You can see it every day in here with the pomp, the arrogance, the way that the ministers carry themselves and particularly the Prime Minister. He does not have anything to do. He has nothing to answer for, nothing to question, nothing to act on. 'Liberate everyone,' he says. 'Let's just liberate the economy and it'll fix itself. Let's liberate the workers from a job and they'll be better off because there must be a better job. Let's just liberate the economy. Let's just liberate everything.' Every answer to every problem that this government has to face has a simple solution. We just heard it from the Minister for Small Business. It is very simple: it will just fix itself. Let us just liberate the economy and it will fix itself.
I say that the Liberals should be in shock. They should actually be apologising. Somehow they think that from here, from this chamber, they are going to make the world a better place. The whole world would be a better place if only we could liberate Qantas from the future—liberate Qantas workers from their jobs! Well, we are starting to see the evidence of that now.
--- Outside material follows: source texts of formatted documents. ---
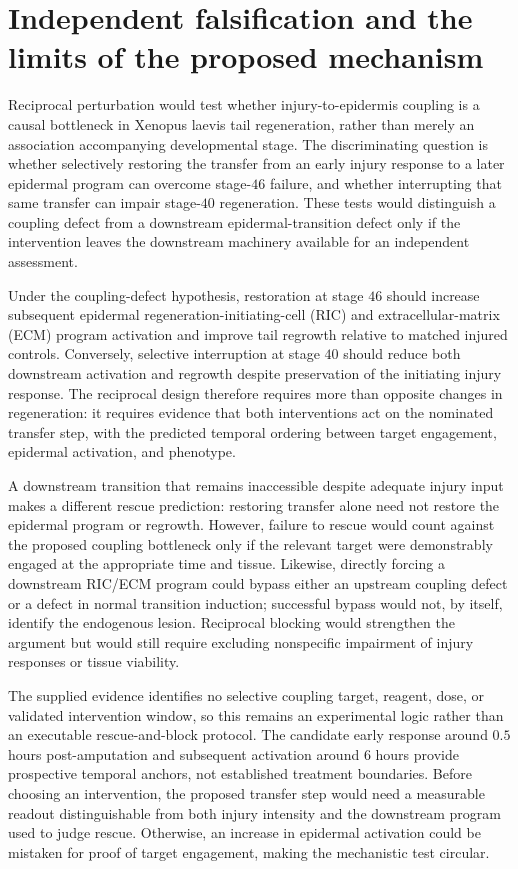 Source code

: \documentclass[11pt]{article}
\begin{document}
\section{Independent falsification and the limits of the proposed mechanism}
Reciprocal perturbation would test whether injury-to-epidermis coupling is a causal bottleneck in Xenopus laevis tail regeneration, rather than merely an association accompanying developmental stage. The discriminating question is whether selectively restoring the transfer from an early injury response to a later epidermal program can overcome stage-$46$ failure, and whether interrupting that same transfer can impair stage-$40$ regeneration. These tests would distinguish a coupling defect from a downstream epidermal-transition defect only if the intervention leaves the downstream machinery available for an independent assessment.

Under the coupling-defect hypothesis, restoration at stage $46$ should increase subsequent epidermal regeneration-initiating-cell (RIC) and extracellular-matrix (ECM) program activation and improve tail regrowth relative to matched injured controls. Conversely, selective interruption at stage $40$ should reduce both downstream activation and regrowth despite preservation of the initiating injury response. The reciprocal design therefore requires more than opposite changes in regeneration: it requires evidence that both interventions act on the nominated transfer step, with the predicted temporal ordering between target engagement, epidermal activation, and phenotype.

A downstream transition that remains inaccessible despite adequate injury input makes a different rescue prediction: restoring transfer alone need not restore the epidermal program or regrowth. However, failure to rescue would count against the proposed coupling bottleneck only if the relevant target were demonstrably engaged at the appropriate time and tissue. Likewise, directly forcing a downstream RIC/ECM program could bypass either an upstream coupling defect or a defect in normal transition induction; successful bypass would not, by itself, identify the endogenous lesion. Reciprocal blocking would strengthen the argument but would still require excluding nonspecific impairment of injury responses or tissue viability.

The supplied evidence identifies no selective coupling target, reagent, dose, or validated intervention window, so this remains an experimental logic rather than an executable rescue-and-block protocol. The candidate early response around $0.5$ hours post-amputation and subsequent activation around $6$ hours provide prospective temporal anchors, not established treatment boundaries. Before choosing an intervention, the proposed transfer step would need a measurable readout distinguishable from both injury intensity and the downstream program used to judge rescue. Otherwise, an increase in epidermal activation could be mistaken for proof of target engagement, making the mechanistic test circular.
\end{document}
They came in on a promise to deliver one million jobs. They somehow would magically create a million jobs, even though for six years in opposition they always said that governments do not create jobs—except that now, coming into government, they say they create jobs. But we have seen the exact opposite. Their version of creating jobs is to liberate people from them. It just brings to my mind the image of William Wallace in Braveheart being liberated. When he was being liberated and being garrotted, he screamed, 'Freedom!' They must have this image over there that 5,000 Qantas workers, when they are being garrotted and Qantas is being garrotted, are somehow going to scream out: 'Freedom! We've been liberated from our jobs! How lucky are we!' Well, I think they might have something different in mind. There is no liberation for Qantas. There is no liberation for the economy. People are not being liberated from their jobs to find a better job. People will actually struggle and will suffer.
They think the answer to manufacturing, to innovation and to competition is just to give up. They do not actually have a plan: 'Let's just liberate manufacturing from itself, and it'll fix itself.' They talk about having a plan, but it is the Jaymie Diaz plan, a glossy brochure filled with emptiness. There is just nothing in it. How many pages? It was so blank that even Jaymie Diaz couldn't remember what was in it—of course, because it was blank. Saying you have a plan does not of itself mean you do. They come in here and keep saying, 'We have a plan.' I am yet to hear what it is, and I think the Qantas workers of this country want to know what it is. I think manufacturing in this country want to know what that plan is.
But, if the plan is simply to just give up, if the plan simply is to go out to the marketplace and mislead the market—lead them down the path where they believed something would happen, in the case of Qantas, only to find that was not the case, to find in fact that something very different would happen—I think that is a real problem. If the government were to apply the same corporate governance rules as it wants on super funds, unions, workers and everybody else—if they applied those same rules to themselves in terms of Qantas—you would find the regulator slapping them with a breach of corporate governance, with an enforceable undertaking, and saying, 'You've misled the market,' because that is exactly what the Liberal government have done.
So it is not good news. While they kept trashing the economy every single day for six years—the chief job of the then opposition leader was to come into this place and trash the economy, trash the national interest, trash jobs and trash everything he could—despite all of that and despite a global financial crisis, the worst in 75 years, Labor maintained uninterrupted economic growth for 22 continuous years. Despite all the efforts of this mob—and it is true; it is just a fact—22 uninterrupted years of economic growth continued under Labor for the six years we were in government. And, despite the fact that they have been elected for six months, it continues.
They are trying hard. They are trying to be the first government in 22 years to break that uninterrupted growth and smash it, smash manufacturing and smash Qantas. The national interest does not matter anymore. And, when it comes to small business, the hide of them to come in here and say they are their best friend, because they are taking away everything we did for direct assistance to small business! Shame on you, Liberals!